If Trump wins the 2020 presidential election, China would take “advantage of the fact that the U.S. has been absent on this front” and “enhance its global positioning” around climate change, said Peter Kiernan, lead energy analyst at The Economist Intelligence Unit.


Officially, China insists its position on climate negotiations will remain the same, regardless of who wins the election in the United States, and claims that re-engagement with the United States is not necessarily a priority.

China’s top climate official, Li Gao, said in a Sept. 7 speech that while China would “proactively” and “unswervingly” fulfill its national commitments on climate change, global political complications were making things harder.

“Under an accumulation of factors such as unilateralism, protectionism and the spread of the novel coronavirus, the handling of global climate change is facing more difficulties,” he said.

The Biden campaign has said the United States under his leadership would seek to work with China again on climate change, but would push Beijing to curb exports of coal technology and reducing the carbon footprint of its Belt and Road Initiative – a massive infrastructure project that would stretch from East Asia to Europe.

China has under construction hundreds of new coal plants and could build even more in the next five years.

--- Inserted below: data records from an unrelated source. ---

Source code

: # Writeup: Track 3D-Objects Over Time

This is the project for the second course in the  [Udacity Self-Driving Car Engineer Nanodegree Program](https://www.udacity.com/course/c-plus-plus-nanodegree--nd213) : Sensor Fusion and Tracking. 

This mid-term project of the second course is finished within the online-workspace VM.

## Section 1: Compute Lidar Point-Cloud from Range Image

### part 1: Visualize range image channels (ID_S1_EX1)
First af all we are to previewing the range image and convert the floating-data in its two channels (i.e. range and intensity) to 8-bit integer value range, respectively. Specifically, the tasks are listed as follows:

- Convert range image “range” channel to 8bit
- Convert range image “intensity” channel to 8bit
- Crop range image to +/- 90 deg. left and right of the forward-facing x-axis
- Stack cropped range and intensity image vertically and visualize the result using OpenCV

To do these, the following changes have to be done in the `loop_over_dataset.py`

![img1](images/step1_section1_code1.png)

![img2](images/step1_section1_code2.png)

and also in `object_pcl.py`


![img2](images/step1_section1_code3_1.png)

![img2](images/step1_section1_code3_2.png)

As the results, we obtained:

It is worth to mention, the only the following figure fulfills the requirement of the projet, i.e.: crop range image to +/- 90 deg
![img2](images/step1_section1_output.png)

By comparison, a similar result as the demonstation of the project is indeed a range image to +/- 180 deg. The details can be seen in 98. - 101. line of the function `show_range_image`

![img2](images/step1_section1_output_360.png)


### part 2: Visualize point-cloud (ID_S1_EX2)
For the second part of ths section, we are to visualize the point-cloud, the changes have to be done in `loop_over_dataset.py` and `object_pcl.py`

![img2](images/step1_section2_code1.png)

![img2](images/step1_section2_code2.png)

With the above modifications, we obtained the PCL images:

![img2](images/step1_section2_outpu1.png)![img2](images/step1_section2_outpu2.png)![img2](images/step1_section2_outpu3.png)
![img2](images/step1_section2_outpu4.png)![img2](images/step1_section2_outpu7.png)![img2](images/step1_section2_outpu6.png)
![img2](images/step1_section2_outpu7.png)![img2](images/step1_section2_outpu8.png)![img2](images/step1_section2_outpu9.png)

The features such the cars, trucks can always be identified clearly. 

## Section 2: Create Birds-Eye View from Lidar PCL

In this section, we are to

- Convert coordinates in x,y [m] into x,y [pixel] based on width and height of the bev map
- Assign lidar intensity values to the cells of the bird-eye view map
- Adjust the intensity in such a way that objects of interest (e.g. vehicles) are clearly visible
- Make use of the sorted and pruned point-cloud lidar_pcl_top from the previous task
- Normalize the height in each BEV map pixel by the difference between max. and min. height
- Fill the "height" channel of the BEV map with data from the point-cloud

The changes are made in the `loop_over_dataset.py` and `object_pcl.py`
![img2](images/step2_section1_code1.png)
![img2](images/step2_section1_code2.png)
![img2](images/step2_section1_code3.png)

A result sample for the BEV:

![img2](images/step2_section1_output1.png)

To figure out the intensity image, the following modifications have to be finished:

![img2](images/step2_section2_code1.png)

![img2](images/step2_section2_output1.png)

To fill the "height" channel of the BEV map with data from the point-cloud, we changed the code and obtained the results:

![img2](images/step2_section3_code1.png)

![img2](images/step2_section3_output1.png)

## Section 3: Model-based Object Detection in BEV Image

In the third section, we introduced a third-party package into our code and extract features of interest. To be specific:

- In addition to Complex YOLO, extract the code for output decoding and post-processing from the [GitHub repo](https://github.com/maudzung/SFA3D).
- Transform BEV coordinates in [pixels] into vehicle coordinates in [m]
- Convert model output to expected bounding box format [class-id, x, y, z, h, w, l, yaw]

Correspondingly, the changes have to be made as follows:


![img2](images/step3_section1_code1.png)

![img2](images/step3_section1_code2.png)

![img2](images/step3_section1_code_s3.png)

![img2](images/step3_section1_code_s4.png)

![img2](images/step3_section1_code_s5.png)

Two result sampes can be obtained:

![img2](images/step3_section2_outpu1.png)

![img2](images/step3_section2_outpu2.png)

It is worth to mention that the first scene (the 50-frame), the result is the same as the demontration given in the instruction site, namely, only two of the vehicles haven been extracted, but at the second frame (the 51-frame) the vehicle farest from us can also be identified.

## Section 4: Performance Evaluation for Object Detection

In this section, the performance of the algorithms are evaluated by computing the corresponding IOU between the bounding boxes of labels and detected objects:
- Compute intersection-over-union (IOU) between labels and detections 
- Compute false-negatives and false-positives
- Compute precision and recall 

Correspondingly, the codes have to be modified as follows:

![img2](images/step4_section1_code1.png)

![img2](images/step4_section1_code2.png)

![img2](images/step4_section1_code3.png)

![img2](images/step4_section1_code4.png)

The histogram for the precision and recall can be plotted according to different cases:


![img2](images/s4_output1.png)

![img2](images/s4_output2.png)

The country is also expected to rely on energy-intensive infrastructure projects to try to accelerate its post-COVID-19 economic recovery.

Biden adviser John Kerry, former secretary of state and key player behind the Paris agreement, said that China’s buildout of coal domestically and abroad would negate any past progress on climate change.

“That’s going to kill the efforts to deal with climate,” Kerry said earlier this month in a live-streamed discussion. This is why the United States needs to rebuild its climate partnership with China regardless of other disagreements, he argued.

“We are going to have to reach out, build up, but also be absolutely firm about the things that we disagree with.”

Cementing the U.S.-China bilateral agreement in 2014 took over four years of work and included the personal outreach of Stern, Kerry and Obama chief of staff John Podesta with their Chinese counterparts.

That same level of outreach would need to happen quickly now, including “confidence building measures” to help ease the “strong forces of nationalism in both countries,” said David Sandalow, former under Secretary of Energy under Obama and China expert at Columbia’s Global Energy Policy.

Those measures could include reopening diplomacy in areas such as green finance, or partnerships on carbon capture technology, he said.

That effort, even if difficult, is still possible if not essential, said Paul Bodnar, a State Department climate negotiator under Obama.

In the first year of Obama’s administration, the U.S.-China relationship “wasn’t particularly rosy,” Bodnar noted. Other nations were also wary of U.S. climate leadership, after President George W. Bush withdrew the U.S. from an earlier global climate pact, the Kyoto Protocol.

“It took us three years to dig ourselves out of the hole of distrust we found ourselves in,” Bodnar said.

Still, he said, regardless of what else is going on in the U.S.-China relationship, they will have to find a way to work together.

“The fate of the planet depends on it. There is no other option,” he said.